En même temps que Gunther félicitait sa sœur de son accouchement, il invita Lyderic à venir le voir avec Chrimhilde aussitôt qu'elle pourrait supporter le voyage, lui disant qu'il avait des choses de la plus haute importance à lui communiquer.

Lyderic communiqua la lettre à sa femme : elle avait de son côté grand désir de revoir son frère, de sorte que comme, grâce à son bon naturel, elle avait oublié l'orgueilleux accueil de la reine Brunehilde, elle fut la première à l'inviter à revenir passer quelque temps à la cour du roi Gunther. Quant à la vieille princesse, elle eut bien quelque peine d'abord à donner son consentement à cette nouvelle absence, mais on lui promit de lui laisser son petit-fils, ce qui la détermina à ne plus s'opposer au départ de Lyderic et de Chrimhilde, qu'elle aimait maintenant à l'égal d'une fille. — Le comte de Flandres, au reste, s'était d'autant plus facilement déterminé à laisser son fils à la vieille princesse, que Gunther ne lui ayant pas même dit dans sa lettre que Brunehilde fût enceinte, il craignait de lui inspirer des regrets plus vifs encore, en lui rappelant sans cesse par la vue de son enfant qu'il avait été plus heureux que lui.— Lyderic et Chrimhilde partirent donc seuls pour la capitale des Highlands.

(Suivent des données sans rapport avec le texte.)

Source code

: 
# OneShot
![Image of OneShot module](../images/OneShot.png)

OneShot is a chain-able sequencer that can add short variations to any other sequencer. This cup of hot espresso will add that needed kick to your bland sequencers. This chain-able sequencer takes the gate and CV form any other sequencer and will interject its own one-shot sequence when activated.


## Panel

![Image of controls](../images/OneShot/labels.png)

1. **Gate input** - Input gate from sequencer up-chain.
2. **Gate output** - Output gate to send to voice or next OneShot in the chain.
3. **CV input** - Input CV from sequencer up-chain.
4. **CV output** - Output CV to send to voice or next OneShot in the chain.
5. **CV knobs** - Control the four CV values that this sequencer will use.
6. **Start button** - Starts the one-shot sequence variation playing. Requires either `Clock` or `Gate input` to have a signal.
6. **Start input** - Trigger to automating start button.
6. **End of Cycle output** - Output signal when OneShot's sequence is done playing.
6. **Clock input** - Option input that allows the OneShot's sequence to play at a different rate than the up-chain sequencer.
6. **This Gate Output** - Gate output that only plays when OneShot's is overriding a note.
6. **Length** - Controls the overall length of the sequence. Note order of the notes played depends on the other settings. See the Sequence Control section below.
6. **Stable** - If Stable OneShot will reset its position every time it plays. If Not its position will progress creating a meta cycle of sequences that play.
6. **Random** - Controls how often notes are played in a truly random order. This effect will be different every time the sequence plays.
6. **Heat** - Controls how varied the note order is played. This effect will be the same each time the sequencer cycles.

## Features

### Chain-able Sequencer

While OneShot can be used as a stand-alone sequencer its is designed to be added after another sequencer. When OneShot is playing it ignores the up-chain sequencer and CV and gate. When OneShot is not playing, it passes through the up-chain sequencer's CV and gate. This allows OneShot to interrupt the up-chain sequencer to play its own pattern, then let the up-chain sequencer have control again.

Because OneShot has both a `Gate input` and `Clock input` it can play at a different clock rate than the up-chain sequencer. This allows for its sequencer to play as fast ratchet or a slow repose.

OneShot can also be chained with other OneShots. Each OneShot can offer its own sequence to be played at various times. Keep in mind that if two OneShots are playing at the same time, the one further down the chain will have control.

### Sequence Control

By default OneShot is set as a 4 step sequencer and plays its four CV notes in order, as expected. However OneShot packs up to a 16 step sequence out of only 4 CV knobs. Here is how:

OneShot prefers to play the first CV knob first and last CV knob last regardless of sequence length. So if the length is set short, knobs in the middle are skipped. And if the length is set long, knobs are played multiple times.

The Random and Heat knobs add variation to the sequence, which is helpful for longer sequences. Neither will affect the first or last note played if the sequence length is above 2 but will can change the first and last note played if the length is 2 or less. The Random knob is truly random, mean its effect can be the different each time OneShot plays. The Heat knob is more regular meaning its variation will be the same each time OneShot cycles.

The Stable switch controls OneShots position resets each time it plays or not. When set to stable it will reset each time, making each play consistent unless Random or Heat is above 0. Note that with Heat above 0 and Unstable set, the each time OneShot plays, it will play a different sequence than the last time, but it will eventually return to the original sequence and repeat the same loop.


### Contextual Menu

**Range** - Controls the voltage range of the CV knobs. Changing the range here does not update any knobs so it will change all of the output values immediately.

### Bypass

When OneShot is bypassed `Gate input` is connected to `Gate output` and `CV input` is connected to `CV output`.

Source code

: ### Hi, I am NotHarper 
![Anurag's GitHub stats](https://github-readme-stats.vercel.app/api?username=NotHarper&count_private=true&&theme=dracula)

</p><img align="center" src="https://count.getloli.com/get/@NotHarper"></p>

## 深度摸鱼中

Ils furent reçus par Gunther avec les démonstrations de la joie la plus vive ; la fière Brunehilde elle-même parut contente de les recevoir, et en apercevant Lyderic, son visage se couvrit d'une vive rougeur, car elle ne pouvait oublier ce baiser qui l'avait réveillée et dont elle n'avait jamais parlé à son mari : de son côté, Lyderic avait jugé inutile de raconter à Gunther cette circonstance de son ambassade, de sorte que Gunther attribuait la rougeur de Brunehilde à la joie qu'elle avait de revoir ses anciens amis.
   
Aussitôt que Lyderic et Gunther se trouvèrent seuls, ce qui ne tarda point, car tous deux en cherchaient l'occasion, Lyderic demanda à Gunther quelles étaient les choses importantes dont il avait à l'entretenir.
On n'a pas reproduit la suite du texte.